S’il y avait une chose que Monsieur Colignot s’accordait à dire, c’est qu’il avait toujours mis un point d’honneur dans sa vie à être un gentilhomme. Honnête travailleur, bon mari et père juste, Monsieur Colignot avait fait de sa vie une réussite modeste, mais amplement méritée. Tout comme son repos éternel, tant mieux pour lui ! À l’instar du croyant ne brillant pas par son excès de zèle chrétien, Monsieur Colignot ne s’était guère imaginé une entrée en fanfare au Paradis. Pour autant, un sommeil sans rêve n’était pas non plus ce à quoi il s’attendait. Et tel le Juste qui s’endort paisiblement sur sa paillasse pour ne comprendre cette ellipse qu’à son réveil, Monsieur Colignot pu vivre toute sa déception à sa résurrection. S’il pouvait ainsi nommer son état.
Sans avoir pour autant soulevé ses paupières, il voyait. Pour la première fois depuis un temps qu’il était incapable de mesurer, Monsieur Colignot voyait. Il voyait et entendait même.
C’était un grouillement si constant et présent que ce bruit en devenait insupportable. Une myriade de grattements, de raclements et de micro-chocs, voilà toute la symphonie morbide à laquelle il avait droit. Quant au tableau qui s’étalait sous ses yeux, il était composé de noir, de teintes brunes et de rares faisceaux de lumière. Il entrapercevait un squelette allongé sous lui semblait-il. Son squelette. Et alors que Monsieur Colignot prenait toute la mesure de l’endroit où il était, il se sentit, dans un excès de panique tout à fait compréhensible, s’arracher à ce corps et s’élever lentement.
Dépassant une à une les couches de terre compacte, preuve qu’il ne venait pas d’élire domicile ici, Monsieur Colignot put renaître à la surface comme un époux, pleurant des larmes qui n’existaient pas, devant le spectacle splendide de la lumière. Revenant peu à peu à ses esprits, Monsieur Colignot avisa sa tombe juxtaposant celle de sa femme : une dalle de granit massive sans sculpture superflue, surmontée d’une croix épaisse aux ornements typiques du début de siècle.

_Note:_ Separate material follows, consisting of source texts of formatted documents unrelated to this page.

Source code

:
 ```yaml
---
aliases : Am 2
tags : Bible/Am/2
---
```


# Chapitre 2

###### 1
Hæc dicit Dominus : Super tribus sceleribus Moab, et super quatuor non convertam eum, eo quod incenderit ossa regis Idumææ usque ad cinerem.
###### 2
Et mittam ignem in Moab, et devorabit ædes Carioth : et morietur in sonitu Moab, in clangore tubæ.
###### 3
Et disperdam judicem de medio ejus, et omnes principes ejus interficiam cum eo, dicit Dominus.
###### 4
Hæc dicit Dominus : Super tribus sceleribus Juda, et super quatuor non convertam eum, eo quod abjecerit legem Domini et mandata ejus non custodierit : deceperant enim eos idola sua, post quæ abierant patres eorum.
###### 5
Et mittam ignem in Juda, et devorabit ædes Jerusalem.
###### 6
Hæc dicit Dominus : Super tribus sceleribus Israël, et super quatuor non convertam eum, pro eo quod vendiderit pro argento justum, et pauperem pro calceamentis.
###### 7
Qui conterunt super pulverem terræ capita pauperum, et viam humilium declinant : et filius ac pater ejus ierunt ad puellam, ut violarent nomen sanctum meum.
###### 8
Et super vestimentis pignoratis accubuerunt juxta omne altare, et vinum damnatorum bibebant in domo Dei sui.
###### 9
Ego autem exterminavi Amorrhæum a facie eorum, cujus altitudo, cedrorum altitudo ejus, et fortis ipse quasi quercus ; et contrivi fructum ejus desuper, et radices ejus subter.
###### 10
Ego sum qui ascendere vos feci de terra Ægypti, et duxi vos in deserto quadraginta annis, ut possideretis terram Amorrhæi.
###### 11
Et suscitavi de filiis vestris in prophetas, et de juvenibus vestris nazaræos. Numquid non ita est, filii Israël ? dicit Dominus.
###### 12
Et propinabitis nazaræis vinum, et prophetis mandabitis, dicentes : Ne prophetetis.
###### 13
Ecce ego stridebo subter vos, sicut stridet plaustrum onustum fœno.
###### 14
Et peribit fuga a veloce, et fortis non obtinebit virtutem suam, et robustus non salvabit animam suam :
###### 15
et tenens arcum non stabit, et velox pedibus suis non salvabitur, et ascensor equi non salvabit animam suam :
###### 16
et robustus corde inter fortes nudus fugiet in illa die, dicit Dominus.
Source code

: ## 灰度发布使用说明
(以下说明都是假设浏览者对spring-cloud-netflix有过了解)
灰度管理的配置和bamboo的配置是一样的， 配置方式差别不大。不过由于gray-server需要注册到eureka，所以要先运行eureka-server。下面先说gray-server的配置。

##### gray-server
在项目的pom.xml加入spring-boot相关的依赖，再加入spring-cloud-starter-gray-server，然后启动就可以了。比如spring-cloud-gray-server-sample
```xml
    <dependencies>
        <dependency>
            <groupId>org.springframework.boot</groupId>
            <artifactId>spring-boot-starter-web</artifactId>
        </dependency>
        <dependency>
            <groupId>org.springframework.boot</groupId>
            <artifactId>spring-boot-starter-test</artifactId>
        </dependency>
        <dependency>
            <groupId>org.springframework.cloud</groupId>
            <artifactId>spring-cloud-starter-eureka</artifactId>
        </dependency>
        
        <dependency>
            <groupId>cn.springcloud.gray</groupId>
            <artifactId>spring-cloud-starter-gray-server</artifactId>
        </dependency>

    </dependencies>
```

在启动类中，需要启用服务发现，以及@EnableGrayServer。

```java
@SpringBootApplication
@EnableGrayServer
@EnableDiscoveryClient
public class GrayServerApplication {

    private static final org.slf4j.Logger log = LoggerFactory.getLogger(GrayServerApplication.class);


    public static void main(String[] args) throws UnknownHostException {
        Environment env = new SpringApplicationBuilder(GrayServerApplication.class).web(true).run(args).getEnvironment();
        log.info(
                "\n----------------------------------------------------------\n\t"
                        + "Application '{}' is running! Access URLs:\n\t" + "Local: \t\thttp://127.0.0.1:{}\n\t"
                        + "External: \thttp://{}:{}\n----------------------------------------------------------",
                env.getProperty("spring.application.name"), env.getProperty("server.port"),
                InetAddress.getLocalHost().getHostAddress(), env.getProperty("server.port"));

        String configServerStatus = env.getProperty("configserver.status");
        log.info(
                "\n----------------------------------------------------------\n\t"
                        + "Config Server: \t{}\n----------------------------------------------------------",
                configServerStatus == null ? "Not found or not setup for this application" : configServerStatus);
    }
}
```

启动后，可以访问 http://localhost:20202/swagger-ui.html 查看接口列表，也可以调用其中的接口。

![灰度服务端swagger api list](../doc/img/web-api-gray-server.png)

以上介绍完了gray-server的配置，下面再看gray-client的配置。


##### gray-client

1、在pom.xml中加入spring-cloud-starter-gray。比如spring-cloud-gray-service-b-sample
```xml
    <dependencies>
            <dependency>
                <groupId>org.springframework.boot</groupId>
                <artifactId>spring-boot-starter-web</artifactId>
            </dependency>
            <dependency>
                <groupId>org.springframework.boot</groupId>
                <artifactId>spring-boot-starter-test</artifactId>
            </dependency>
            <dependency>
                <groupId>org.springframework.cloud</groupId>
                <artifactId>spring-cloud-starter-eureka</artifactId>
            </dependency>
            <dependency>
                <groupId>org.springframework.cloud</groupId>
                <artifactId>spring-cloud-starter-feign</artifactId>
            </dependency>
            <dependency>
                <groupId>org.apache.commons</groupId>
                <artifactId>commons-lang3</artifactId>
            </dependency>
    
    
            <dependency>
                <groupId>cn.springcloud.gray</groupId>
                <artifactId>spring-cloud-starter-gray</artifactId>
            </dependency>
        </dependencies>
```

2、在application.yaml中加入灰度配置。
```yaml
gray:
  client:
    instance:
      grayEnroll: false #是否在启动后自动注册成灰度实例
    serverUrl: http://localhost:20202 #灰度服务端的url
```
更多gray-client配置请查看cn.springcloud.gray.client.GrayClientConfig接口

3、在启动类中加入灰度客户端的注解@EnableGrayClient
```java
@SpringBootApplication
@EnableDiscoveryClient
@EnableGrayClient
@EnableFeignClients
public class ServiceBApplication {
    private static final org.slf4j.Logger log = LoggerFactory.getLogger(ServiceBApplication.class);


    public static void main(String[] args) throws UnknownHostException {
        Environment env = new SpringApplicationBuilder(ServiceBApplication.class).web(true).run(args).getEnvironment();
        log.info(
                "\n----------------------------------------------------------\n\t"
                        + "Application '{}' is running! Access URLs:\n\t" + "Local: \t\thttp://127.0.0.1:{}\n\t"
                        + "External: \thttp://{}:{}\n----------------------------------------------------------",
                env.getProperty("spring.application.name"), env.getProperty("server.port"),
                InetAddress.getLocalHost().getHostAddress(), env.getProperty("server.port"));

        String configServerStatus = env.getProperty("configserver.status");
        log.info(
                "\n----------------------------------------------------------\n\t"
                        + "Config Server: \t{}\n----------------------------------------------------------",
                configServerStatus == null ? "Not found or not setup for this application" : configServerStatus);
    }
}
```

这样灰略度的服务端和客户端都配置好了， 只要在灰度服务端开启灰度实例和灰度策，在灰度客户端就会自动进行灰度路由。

Il se souvenait parfaitement du moment où lui et Colette avaient choisi leur dernière demeure. Sa femme avait été terriblement déçue lorsqu’il avait refusé de faire ériger un mausolée entier pour eux. Il avait avancé alors des arguments qui auraient fait pâlir d’envie le plus farouche des marxistes. Ainsi, en tant que chef de famille, il se refusait à faire étalage de ses richesses, arguant que l’on ne monnayait pas sa place aux cieux et que les travailleurs, comme les nantis, sont tout autant dépouillés face à la Mort. La vérité était autrement moins spirituelle et humaniste. Monsieur Colignot, devant les frais exorbitants du notaire, avait décrété que plusieurs centaines de milliers de Francs étaient décidément une somme bien trop élevée pour protéger des os et un costume mangé aux mites. Ainsi, leur sépulcre témoignait de la vie menée par Monsieur Colignot : simple mais sans accros.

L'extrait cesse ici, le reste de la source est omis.